As normas implementadas podem servir o objectivo da higiene e segurança, mas a forma como é regulamentado caminha sempre na mesma direcção. O uso do galheteiro nos restaurantes foi proibido, como se, por si só, o galheteiro constituísse um perigo para saúde pública. É evidente que os riscos estão na prática associada ao seu uso (lavagem, tempo de permanência do azeite, etc.). Havia portanto vários caminhos legislativos possíveis, mas a opção foi pela exigência de saquinhos individuais de plástico ou de uma garrafa descartável e inviolável.
Ora, as consequências desta norma não se fazem sentir somente na esfera da higiene e segurança. Altera profundamente o modelo de produção, retirando os pequenos produtores do mercado pela incapacidade que têm em cumprir as regras. O capitalismo protege-se a si próprio. Para além de reservar o acesso ao mercado a grandes produtores/distribuidores, a norma cria ainda novos nichos de mercado, nomeadamente na produção das saquetas plásticas para a indústria de polímeros e de pigmentos, e cria a necessidade bem remunerada de recolha e tratamento do lixo produzido. O capitalismo alimenta-se a si próprio.

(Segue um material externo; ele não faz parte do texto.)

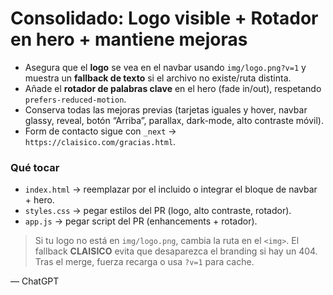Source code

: # Consolidado: Logo visible + Rotador en hero + mantiene mejoras

- Asegura que el **logo** se vea en el navbar usando `img/logo.png?v=1` y muestra un **fallback de texto** si el archivo no existe/ruta distinta.
- Añade el **rotador de palabras clave** en el hero (fade in/out), respetando `prefers-reduced-motion`.
- Conserva todas las mejoras previas (tarjetas iguales y hover, navbar glassy, reveal, botón “Arriba”, parallax, dark-mode, alto contraste móvil).
- Form de contacto sigue con `_next` → `https://claisico.com/gracias.html`.

### Qué tocar
- `index.html` → reemplazar por el incluido o integrar el bloque de navbar + hero.
- `styles.css` → pegar estilos del PR (logo, alto contraste, rotador).
- `app.js` → pegar script del PR (enhancements + rotador).

> Si tu logo no está en `img/logo.png`, cambia la ruta en el `<img>`. El fallback **CLAISICO** evita que desaparezca el branding si hay un 404. Tras el merge, fuerza recarga o usa `?v=1` para cache.

— ChatGPT

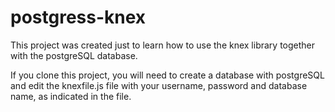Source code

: # postgress-knex

This project was created just to learn how to use the knex library together with the postgreSQL database.

If you clone this project, you will need to create a database with postgreSQL and edit the knexfile.js file with your username, password and database name, as indicated in the file.
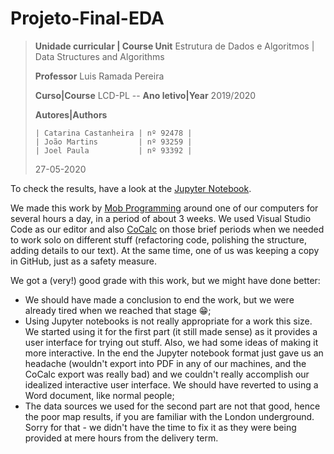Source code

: # Projeto-Final-EDA

>**Unidade curricular | Course Unit** Estrutura de Dados e Algoritmos | Data Structures and Algorithms
>
>**Professor** Luis Ramada Pereira
>
>**Curso|Course** LCD-PL -- **Ano letivo|Year** 2019/2020
>
>**Autores|Authors**
>
>     | Catarina Castanheira | nº 92478 |
>     | João Martins         | nº 93259 |
>     | Joel Paula           | nº 93392 |
>
>
>27-05-2020


To check the results, have a look at the [Jupyter Notebook](04PL_Projeto-Final-EDA.ipynb).

We made this work by [Mob Programming](https://en.wikipedia.org/wiki/Mob_programming) around one of our computers for several hours a day, in a period of about 3 weeks. 
We used Visual Studio Code as our editor and also [CoCalc](https://cocalc.com/) on those brief periods when we needed to work solo on different stuff (refactoring code, polishing the structure, adding details to our text). At the same time, one of us was keeping a copy in GitHub, just as a safety measure.

We got a (very!) good grade with this work, but we might have done better:
- We should have made a conclusion to end the work, but we were already tired when we reached that stage 😁;
- Using Jupyter notebooks is not really appropriate for a work this size. We started using it for the first part (it still made sense) as it provides a user interface for trying out stuff. Also, we had some ideas of making it more interactive. In the end the Jupyter notebook format just gave us an headache (wouldn't export into PDF in any of our machines, and the CoCalc export was really bad) and we couldn't really accomplish our idealized interactive user interface. We should have reverted to using a Word document, like normal people;
- The data sources we used for the second part are not that good, hence the poor map results, if you are familiar with the London underground. Sorry for that - we didn't have the time to fix it as they were being provided at mere hours from the delivery term.

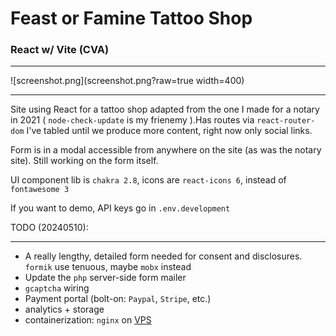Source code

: # Feast or Famine Tattoo Shop

### React w/ Vite (CVA)

---

![screenshot.png](screenshot.png?raw=true width=400)

---

Site using React for a tattoo shop adapted from the one I made for a notary in 2021 ( `node-check-update` is my frienemy ).Has routes via `react-router-dom` I've tabled until we produce more content, right now only social links.

Form is in a modal accessible from anywhere on the site (as was the notary site). Still working on the form itself.

UI component lib is `chakra 2.8`, icons are `react-icons 6`, instead of `fontawesome 3`

If you want to demo, API keys go in `.env.development`

TODO (20240510):

---

- A really lengthy, detailed form needed for consent and disclosures. `formik` use tenuous, maybe `mobx` instead
- Update the `php` server-side form mailer
- `gcaptcha` wiring
- Payment portal (bolt-on: `Paypal`, `Stripe`, etc.)
- analytics + storage
- containerization: `nginx` on [VPS](https://www.hyperexpert.com/)
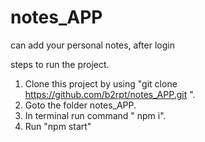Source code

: # notes_APP
can add your personal notes, after login

steps to run the project.
1. Clone this project by using "git clone https://github.com/b2rpt/notes_APP.git ".
2. Goto the folder notes_APP.
3. In terminal run command " npm i".
4. Run "npm start"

O capitalismo auto-justifica-se, mas o que ganha o cidadão? Ganha a possibilidade de consumir alimentos ricos em conservantes, corantes, edulcorantes, aromatizantes e outras coisas apetitosas, transportados e conservados com um pesado regime energético, ao mesmo tempo que lhe é restringindo o acesso a alimentos de produção mais artesanal e que poderiam ser certificados.